VVN protestiert gegen die Vertuschung rechtsradikaler Überfälle

Mit der seit einiger Zeit feststellbaren Vertuschung rechtsradikaler Straftaten müsse unverzüglich Schluß gemacht werden, forderte die schleswig-holsteinische Landesvereinigung der Verfolgten des Naziregimes/Bund der Antifaschisten (VVN/BdA) Ende Juli in einer Pressemitteilung. Dies machten die jüngsten Überfälle Rechtsradikaler in Mecklenburg-Vorpommern auf ein Zeltlager und die verharmlosenden Reaktionen der Polizei einmal mehr deutlich.

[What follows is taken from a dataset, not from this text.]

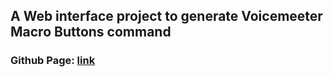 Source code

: ## A Web interface project to generate Voicemeeter Macro Buttons command
### Github Page: [link](https://1030283726.github.io/Voicemeeter-Macro-Buttons-Generator/)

„Der Landesverband Schleswig-Holstein der VVN/Bund der Antifaschisten fordert Polizei, Justiz und die Medien auf, sich nicht dafür herzugeben, aus politischen Gründen von rechtsradikalen und neofaschistischen Tätern und Drahtziehern abzulenken. Statt dessen müssen Roß und Reiter benannt werden“, heißt es in der Mitteilung. Nach dem Besuch des israelischen Präsidenten in Bonn und seiner Warnung im Bundestag vor jeglichen neofaschistischen Aktivitäten hätten Politiker ein verstärktes Interesse an den Tag gelegt, vor der Weltöffentlichkeit die Tatsache zu verschweigen, daß Rechtsradikale und Neofaschisten neuen Auftrieb bekommen und zur Sammlung entschlossen sind.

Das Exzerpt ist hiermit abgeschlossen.